A Ukrainian drone strike at the Moscow oil refineries blew the lid off a fuel storage facility, lifting it intact and leaving it looking like a "flying saucer," according to unverified reports. The extent of damage and casualties are not yet reported.
On Thursday at 10:31 Jerusalem time, reports emerged that a Ukrainian drone strike on the Moscow oil refineries blew the lid off a fuel storage facility, lifting it intact and leaving it resembling a "flying saucer." The claim is unverified, with no details on casualties or total damage. This development follows a week of repeated strikes on Moscow's refinery infrastructure: on Tuesday Jun 16 at 10:19 Jerusalem, initial reports of a morning drone attack were followed within hours by a larger wave that ignited a massive fire at the same facility, as confirmed by Moscow Mayor Sergey Sobyanin, who reported damage but no casualties.
By Tuesday afternoon, The Zioneer reported that a first wave of drone strikes had halted large sections of the refinery, with an Arabic-language source describing a powerful explosion. That same day, additional strikes hit the refinery for a second time that week, and another attack days later — on a facility already hit earlier — prompted Russia to begin importing fuel from Asian countries, as reported by The Zioneer. Earlier antecedents include a strike on a fuel storage facility in Yaroslavl on Jun 14 and the temporary shutdown of Moscow's main refinery on Jun 16.
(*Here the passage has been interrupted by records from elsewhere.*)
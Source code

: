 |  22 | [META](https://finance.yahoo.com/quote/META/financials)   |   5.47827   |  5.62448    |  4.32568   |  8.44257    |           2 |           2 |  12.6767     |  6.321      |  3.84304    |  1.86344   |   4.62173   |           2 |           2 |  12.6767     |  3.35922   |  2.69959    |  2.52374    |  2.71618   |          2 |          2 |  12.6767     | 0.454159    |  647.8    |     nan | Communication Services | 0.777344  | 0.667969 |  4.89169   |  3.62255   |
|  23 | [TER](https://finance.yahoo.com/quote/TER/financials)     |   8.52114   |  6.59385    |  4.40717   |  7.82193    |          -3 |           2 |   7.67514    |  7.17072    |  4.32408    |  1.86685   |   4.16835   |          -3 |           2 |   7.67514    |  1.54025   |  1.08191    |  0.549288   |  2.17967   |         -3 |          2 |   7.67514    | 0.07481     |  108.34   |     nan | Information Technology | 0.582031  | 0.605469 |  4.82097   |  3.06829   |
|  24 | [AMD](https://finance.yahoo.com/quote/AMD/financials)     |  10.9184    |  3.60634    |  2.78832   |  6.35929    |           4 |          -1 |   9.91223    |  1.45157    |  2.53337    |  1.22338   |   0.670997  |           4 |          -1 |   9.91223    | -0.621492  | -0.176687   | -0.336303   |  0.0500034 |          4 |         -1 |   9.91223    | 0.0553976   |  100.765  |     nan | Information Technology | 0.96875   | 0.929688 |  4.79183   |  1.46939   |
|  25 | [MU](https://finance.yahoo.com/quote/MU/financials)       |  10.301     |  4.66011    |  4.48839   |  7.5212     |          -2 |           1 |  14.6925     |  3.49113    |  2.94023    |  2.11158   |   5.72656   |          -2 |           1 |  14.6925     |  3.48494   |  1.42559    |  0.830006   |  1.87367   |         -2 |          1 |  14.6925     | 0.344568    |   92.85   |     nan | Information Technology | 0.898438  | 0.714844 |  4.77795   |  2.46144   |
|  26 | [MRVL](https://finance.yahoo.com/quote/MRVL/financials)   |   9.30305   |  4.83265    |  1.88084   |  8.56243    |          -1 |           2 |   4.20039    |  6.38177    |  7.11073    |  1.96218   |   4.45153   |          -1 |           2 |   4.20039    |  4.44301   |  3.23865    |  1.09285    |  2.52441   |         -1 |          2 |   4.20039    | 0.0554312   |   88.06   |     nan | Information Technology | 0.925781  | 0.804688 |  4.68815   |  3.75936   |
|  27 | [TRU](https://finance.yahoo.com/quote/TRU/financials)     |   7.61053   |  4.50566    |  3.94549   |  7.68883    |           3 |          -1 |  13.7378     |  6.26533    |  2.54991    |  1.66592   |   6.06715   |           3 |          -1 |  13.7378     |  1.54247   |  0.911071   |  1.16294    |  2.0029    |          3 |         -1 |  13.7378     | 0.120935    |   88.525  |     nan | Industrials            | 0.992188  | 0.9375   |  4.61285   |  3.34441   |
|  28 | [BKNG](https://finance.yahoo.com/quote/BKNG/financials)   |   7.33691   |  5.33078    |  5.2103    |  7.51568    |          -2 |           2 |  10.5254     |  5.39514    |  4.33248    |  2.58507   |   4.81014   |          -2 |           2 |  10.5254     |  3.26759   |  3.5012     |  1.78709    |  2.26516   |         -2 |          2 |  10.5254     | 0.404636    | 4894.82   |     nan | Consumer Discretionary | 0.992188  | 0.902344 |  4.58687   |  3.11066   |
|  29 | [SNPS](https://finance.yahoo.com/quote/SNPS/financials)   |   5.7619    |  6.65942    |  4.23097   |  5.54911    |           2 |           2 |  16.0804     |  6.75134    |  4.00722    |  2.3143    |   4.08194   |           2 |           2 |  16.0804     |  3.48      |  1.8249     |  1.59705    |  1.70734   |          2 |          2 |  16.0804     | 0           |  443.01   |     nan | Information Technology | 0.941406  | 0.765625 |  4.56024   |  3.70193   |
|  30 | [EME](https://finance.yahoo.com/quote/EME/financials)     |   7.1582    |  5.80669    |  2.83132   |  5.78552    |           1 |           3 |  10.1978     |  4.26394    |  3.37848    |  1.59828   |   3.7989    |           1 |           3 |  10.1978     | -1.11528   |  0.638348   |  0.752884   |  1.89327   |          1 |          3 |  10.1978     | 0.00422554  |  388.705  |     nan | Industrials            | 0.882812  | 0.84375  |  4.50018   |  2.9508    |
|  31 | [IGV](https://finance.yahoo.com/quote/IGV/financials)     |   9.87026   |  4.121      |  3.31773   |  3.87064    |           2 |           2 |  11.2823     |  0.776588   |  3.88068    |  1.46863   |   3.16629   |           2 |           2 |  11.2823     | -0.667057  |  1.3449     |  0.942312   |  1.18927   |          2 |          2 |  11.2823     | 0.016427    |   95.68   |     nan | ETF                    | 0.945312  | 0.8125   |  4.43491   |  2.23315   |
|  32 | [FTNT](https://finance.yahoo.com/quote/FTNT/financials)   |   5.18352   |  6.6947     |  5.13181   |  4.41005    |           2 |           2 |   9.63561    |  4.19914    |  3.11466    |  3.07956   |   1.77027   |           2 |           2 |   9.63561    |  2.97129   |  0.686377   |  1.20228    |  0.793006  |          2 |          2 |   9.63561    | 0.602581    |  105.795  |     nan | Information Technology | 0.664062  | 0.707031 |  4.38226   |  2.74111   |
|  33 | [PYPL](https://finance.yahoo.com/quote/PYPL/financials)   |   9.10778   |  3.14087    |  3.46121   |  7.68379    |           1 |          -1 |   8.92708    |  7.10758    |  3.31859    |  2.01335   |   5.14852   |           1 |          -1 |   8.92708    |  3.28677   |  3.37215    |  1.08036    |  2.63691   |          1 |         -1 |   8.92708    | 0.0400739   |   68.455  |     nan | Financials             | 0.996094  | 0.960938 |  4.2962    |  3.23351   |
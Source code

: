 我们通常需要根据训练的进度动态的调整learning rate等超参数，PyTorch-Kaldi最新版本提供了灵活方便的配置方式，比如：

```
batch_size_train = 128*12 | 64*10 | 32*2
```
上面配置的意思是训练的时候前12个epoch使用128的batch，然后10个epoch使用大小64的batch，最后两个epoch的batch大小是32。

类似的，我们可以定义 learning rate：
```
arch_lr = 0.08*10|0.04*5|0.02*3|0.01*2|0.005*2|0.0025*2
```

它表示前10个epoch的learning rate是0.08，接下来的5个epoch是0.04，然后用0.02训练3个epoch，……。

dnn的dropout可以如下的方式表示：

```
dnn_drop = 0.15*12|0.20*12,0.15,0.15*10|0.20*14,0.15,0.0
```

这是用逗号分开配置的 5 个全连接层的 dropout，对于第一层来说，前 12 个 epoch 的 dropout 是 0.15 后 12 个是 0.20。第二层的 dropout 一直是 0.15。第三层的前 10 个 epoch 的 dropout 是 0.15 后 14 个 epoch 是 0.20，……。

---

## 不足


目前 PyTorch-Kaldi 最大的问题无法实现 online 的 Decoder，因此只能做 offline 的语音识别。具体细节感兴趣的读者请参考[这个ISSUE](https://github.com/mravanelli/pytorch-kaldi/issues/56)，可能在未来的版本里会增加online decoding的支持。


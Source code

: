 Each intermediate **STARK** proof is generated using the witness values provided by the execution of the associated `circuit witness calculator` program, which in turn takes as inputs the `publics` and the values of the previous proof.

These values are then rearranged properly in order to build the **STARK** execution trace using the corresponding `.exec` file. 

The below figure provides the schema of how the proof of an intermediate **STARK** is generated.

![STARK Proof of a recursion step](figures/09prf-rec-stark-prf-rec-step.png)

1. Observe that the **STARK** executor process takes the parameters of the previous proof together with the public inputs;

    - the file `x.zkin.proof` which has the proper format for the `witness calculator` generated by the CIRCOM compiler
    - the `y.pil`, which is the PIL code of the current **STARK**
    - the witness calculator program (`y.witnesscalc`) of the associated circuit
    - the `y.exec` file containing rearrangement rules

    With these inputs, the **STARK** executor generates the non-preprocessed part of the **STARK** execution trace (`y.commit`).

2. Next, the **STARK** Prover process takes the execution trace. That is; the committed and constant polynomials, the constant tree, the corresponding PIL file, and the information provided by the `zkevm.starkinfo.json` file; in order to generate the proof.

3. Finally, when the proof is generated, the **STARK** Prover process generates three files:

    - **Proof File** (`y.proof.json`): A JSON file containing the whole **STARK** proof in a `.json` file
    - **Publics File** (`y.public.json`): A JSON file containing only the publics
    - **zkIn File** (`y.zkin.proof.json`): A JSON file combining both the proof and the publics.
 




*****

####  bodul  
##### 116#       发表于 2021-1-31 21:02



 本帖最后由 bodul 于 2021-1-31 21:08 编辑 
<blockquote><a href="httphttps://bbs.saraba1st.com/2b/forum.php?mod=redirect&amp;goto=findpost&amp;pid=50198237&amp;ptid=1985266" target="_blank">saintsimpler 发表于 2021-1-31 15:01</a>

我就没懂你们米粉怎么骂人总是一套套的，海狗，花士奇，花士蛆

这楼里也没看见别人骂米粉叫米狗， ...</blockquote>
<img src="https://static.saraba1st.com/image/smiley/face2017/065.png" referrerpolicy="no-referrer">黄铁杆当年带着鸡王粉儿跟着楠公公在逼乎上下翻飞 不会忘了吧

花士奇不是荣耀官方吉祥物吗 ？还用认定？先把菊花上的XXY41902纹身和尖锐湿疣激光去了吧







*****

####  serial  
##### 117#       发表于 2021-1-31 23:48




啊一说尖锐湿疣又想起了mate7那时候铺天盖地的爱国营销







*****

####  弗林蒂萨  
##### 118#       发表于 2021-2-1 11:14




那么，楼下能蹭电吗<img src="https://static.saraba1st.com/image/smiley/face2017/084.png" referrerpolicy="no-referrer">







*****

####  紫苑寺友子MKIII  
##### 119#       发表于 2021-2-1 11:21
Attributed background, as previously covered by The Zioneer, situates the current strikes within a broader Ukrainian drone campaign against Russian oil infrastructure in June, including a reported strike on a Samara refinery on Jun 10 and a fire at a refinery in southwestern Russia after debris from intercepted drones ignited a blaze on Jun 11.
It remains unclear how much fuel was stored at the affected tank, whether operations at the Moscow refinery complex have been further disrupted, and what the total casualty or damage toll from the latest strike is.